She found herself in an airport. Crowded. Loud. Disorienting. People moving in every direction, voices overlapping, announcements echoing without landing. There was a sense of urgency—time running out, something about to be missed. No clear path. No place to settle.

 

That familiar dream-pressure: I need to get somewhere, and I don’t know how. And then, something in the dream shifted, which reflects a shift in her. Instead of trying to solve it, she stepped outside. The noise fell away. Beyond the airport, past the edges of all that human movement and confusion, she saw it—tendrils of smoke rising slowly above a line of trees. A distant campfire.

 

Nothing dramatic. No flames. Just smoke.

And yet, in the dream, she knew.

That’s where I belong.

Not intellectually.
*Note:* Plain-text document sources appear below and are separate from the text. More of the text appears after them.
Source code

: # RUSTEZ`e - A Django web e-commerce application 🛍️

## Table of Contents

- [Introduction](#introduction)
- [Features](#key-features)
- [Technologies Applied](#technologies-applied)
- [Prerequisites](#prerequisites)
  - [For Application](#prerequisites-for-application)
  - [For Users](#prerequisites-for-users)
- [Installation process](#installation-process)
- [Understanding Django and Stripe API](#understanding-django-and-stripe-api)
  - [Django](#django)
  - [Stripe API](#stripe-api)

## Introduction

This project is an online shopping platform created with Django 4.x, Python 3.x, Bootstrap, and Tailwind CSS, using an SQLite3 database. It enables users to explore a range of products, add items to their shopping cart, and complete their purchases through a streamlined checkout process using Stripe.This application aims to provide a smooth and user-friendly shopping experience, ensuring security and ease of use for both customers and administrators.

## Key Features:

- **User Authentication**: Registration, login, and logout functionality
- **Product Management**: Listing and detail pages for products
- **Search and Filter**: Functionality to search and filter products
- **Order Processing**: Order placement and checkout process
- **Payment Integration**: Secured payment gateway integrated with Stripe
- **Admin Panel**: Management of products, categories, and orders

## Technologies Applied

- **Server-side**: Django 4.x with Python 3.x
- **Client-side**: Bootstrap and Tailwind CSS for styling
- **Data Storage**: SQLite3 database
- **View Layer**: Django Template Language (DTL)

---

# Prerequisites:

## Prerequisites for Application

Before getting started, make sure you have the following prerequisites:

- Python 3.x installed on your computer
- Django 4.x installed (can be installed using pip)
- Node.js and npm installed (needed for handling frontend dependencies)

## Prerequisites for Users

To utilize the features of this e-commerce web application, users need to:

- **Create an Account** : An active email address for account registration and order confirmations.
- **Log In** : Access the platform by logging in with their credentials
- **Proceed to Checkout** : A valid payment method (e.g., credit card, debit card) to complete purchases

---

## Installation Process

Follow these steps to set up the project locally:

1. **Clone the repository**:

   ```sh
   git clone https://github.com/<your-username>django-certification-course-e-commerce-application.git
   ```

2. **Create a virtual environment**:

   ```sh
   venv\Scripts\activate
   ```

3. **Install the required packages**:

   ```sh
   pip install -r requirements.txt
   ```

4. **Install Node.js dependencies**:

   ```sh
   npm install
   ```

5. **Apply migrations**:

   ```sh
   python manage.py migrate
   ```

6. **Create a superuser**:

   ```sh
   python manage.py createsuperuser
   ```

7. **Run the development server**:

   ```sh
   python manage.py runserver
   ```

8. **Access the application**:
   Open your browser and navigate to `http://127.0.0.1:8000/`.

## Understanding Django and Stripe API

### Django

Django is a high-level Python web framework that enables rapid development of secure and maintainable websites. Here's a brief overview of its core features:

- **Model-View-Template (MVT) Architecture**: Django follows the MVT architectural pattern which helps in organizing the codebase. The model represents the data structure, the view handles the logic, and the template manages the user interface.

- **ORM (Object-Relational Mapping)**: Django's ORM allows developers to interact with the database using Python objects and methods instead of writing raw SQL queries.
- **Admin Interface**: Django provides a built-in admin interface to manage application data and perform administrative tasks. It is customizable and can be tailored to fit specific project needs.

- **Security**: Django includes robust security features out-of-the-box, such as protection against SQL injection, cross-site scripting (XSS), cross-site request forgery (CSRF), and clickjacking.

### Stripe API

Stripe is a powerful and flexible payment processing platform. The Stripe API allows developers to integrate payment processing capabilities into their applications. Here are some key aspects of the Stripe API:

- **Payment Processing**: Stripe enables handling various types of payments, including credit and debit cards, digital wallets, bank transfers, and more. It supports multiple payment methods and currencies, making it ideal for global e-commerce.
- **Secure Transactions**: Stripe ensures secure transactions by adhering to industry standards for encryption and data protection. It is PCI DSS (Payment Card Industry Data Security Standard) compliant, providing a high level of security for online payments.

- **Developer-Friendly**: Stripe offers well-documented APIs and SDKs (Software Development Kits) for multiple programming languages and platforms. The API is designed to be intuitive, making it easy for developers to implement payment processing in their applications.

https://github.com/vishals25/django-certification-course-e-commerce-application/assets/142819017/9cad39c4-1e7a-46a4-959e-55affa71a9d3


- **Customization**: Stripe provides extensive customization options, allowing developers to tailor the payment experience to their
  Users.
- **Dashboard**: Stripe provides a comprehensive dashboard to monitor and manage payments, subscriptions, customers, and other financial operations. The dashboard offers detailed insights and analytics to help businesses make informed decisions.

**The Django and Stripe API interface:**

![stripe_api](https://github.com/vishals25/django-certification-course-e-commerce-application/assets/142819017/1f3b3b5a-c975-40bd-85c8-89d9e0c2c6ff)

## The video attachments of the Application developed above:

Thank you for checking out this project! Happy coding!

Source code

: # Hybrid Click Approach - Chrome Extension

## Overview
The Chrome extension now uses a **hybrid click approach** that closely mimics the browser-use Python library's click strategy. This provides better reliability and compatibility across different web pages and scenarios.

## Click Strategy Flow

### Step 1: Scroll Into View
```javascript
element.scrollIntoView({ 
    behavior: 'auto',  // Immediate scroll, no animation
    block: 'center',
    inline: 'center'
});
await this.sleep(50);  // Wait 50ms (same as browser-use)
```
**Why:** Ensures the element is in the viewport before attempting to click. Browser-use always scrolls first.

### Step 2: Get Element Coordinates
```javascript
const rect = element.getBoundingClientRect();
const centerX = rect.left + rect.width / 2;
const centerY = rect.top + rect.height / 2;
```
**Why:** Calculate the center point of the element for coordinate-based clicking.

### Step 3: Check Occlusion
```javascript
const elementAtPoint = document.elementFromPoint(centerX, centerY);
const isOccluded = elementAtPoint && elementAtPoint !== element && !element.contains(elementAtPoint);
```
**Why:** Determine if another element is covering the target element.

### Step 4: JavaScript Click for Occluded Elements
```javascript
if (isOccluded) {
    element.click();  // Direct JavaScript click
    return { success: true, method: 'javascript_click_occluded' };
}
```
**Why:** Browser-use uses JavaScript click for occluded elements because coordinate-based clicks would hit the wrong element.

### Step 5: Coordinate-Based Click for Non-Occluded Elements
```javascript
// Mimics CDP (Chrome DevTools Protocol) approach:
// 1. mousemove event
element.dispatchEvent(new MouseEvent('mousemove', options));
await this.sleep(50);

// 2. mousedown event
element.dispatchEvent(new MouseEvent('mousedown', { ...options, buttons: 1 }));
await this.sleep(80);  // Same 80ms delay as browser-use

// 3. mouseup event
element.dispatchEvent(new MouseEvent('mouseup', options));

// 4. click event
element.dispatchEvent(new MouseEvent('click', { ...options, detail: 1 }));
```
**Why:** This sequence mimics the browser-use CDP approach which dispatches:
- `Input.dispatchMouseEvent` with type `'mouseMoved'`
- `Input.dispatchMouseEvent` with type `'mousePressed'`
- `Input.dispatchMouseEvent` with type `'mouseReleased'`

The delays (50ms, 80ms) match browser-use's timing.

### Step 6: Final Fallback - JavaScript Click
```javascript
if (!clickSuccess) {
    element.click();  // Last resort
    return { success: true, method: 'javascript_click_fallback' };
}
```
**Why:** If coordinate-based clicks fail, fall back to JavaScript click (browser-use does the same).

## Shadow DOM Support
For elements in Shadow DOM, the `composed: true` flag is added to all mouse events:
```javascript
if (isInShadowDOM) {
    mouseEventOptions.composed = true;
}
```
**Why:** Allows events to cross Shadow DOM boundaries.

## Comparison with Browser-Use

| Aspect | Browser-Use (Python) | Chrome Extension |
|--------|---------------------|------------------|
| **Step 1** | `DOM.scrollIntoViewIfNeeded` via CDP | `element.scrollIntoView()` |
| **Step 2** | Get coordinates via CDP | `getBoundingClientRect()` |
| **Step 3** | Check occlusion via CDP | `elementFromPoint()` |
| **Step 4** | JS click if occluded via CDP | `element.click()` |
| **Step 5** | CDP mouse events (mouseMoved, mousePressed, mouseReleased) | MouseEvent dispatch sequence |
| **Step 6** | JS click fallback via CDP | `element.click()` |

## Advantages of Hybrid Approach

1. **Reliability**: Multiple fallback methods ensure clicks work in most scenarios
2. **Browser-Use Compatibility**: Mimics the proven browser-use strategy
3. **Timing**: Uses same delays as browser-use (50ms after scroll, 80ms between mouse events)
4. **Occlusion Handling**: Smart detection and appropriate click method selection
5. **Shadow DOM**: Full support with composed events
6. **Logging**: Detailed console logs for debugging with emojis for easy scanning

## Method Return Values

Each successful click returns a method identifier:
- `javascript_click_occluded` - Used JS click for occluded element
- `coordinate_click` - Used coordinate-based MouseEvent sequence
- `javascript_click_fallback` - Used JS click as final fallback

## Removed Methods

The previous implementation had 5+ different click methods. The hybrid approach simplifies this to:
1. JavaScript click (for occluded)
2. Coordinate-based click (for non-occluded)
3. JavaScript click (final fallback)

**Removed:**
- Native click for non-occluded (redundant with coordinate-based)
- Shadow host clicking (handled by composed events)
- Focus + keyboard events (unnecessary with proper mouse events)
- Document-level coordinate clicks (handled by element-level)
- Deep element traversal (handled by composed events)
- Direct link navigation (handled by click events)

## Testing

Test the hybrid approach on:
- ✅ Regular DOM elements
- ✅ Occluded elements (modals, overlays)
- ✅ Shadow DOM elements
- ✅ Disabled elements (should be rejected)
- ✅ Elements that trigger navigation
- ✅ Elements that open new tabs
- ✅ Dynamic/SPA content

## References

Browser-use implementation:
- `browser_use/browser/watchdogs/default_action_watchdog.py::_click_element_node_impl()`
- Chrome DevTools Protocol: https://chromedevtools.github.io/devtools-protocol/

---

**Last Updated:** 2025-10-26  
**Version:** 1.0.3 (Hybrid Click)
Not as a decision.

As a feeling in the body.

A recognition.

Home.

 

When my client shared the dream, we didn’t begin with interpretation. We didn’t ask what the airport “meant,” or what the smoke or a fire might symbolize. Instead, I invited her to close her eyes and to return, not to the whole dream, but to that one moment.

 

The smoke rising. I asked her, what it is like to see the smoke, to feel its rise. I asked her to imagine the scent of it. Woodsmoke:  Dry, warm, slightly sweet. The kind that lingers in clothing, in hair, in memory. And as she stayed with it, something softened. Her body recognized something before her mind could name it. A kind of remembering that brought tender tears, tears that speak to that variety of grief that we might think of as “love remembered”. This is Natural Dreamwork.

 

This client is of Native American ancestry, but was raised in a white Christian family. Her life, in many ways, has been shaped within a framework that did not mirror her ancestral roots or her deepest longings. And in fact, the intrinsic parts of herself from this heritage that she was most drawn to were actively discouraged and therefore exiled. 

 

And yet, in the dream, there was no confusion. There was no explanation needed... just the quiet, undeniable pull of that smoke. This is how Natural Dreamwork can help us begin to recover the exiled parts, find our longing, feel the grief of how we’ve had to deny or excise certain parts in order to survive in the chaos of a world that forces conformity, doesn’t honor differences.

 

Some dream images do not ask to be interpreted. They ask to be inhabited. To be breathed in. To be followed, gently, without forcing. Because sometimes what appears in a dream is not a symbol of something, but a direct experience of connection, of memory, of belonging that lives deeper than biography.

 

The airport may still be there. The noise, the urgency, the feeling of being out of time—these are not unusual landscapes in our dreams, or in our lives. But so, too, is the smoke. Rising quietly. Waiting just beyond the edge of everything we think we have to manage or figure out.

 

You might ask yourself:

What is the image that stays with you after the dream fades?

Not the whole story.

Just one detail.

One place.

One sensation.

And what happens if you don’t try to understand it—

but instead, close your eyes…

and step closer?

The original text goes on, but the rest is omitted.